Au-delà des questions scientifiques, la PrEP se résume finalement à une question de bon sens : où est la logique de prescrire un médicament pour prévenir une maladie qui doit finalement être traitée avec exactement le même médicament ?
Les partisans de la PrEP affirment que les utilisateurs peuvent l'interrompre et la reprendre selon leurs besoins, en remplaçant les comprimés par des préservatifs ou d'autres méthodes de contraception plus sûres. Mais si des générations ayant grandi avec le préservatif ont aujourd'hui du mal à maintenir cette pratique, comment peut-on espérer que la génération suivante soit prudente si elle n'est jamais encouragée à utiliser des préservatifs ?

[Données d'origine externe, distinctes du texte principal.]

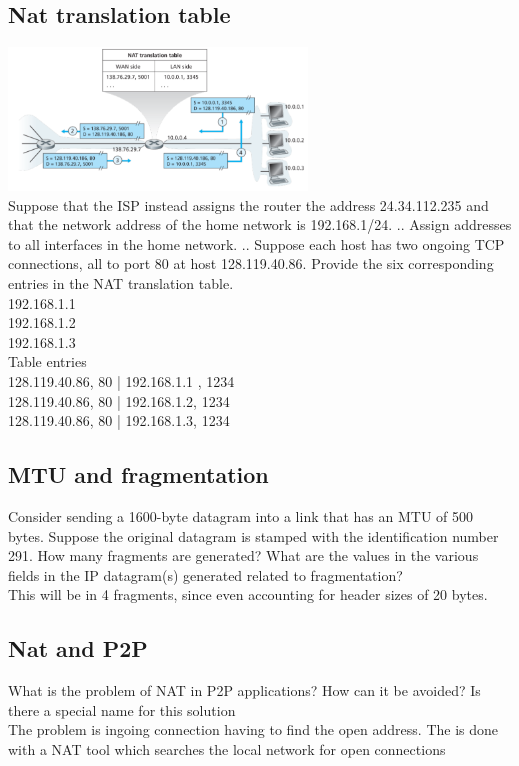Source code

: \documentclass[12pt, a4paper]{article}
\begin{document}
		\subsection{Nat translation table}
			\includegraphics[width=300px]{assets/7.4.png}\\
			Suppose that the ISP instead assigns the router the address 24.34.112.235 and that the network address of the home network is 192.168.1/24. .. Assign addresses to all interfaces in the home network. .. Suppose each host has two ongoing TCP connections, all to port 80 at host 128.119.40.86. Provide the six corresponding entries in the NAT translation table.\\
			192.168.1.1\\
			192.168.1.2\\
			192.168.1.3\\
			Table entries\\
			128.119.40.86, 80 | 192.168.1.1 , 1234\\
			128.119.40.86, 80 | 192.168.1.2, 1234\\
			128.119.40.86, 80 | 192.168.1.3, 1234
		\subsection{MTU and fragmentation}
			Consider sending a 1600-byte datagram into a link that has an MTU of 500 bytes. Suppose the original datagram is stamped with the identification number 291. How many fragments are generated? What are the values in the various fields in the IP datagram(s) generated related to fragmentation?\\
			This will be in 4 fragments, since even accounting for header sizes of 20 bytes.
		\subsection{Nat and P2P}
			What is the problem of NAT in P2P applications? How can it be avoided? Is there a special name for this solution\\
			The problem is ingoing connection having to find the open address. The is done with a NAT tool which searches the local network for open connections
\end{document}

Comme pour de nombreuses causes progressistes, les partisans de la PrEP se montrent farouchement intolérants à toute critique ou dissidence. Ceux qui contestent la PrEP sur le plan politique sont rapidement… qualifiés de « négationnistes »,tandis que ceux qui critiquent ses conséquences culturelles sont accusés de «« faire honte » aux utilisateurs de la PrEP.
Absurde. Remettre en question l'importance soudaine de la PrEP ne nie pas son efficacité et ne porte pas jugement sur ceux qui la prennent. En réalité, en l'absence de traitement curatif contre le VIH, la PrEP joue un rôle essentiel dans la lutte contre le virus. Le seul déni consiste à prétendre que ce rôle est la seule méthode à notre disposition.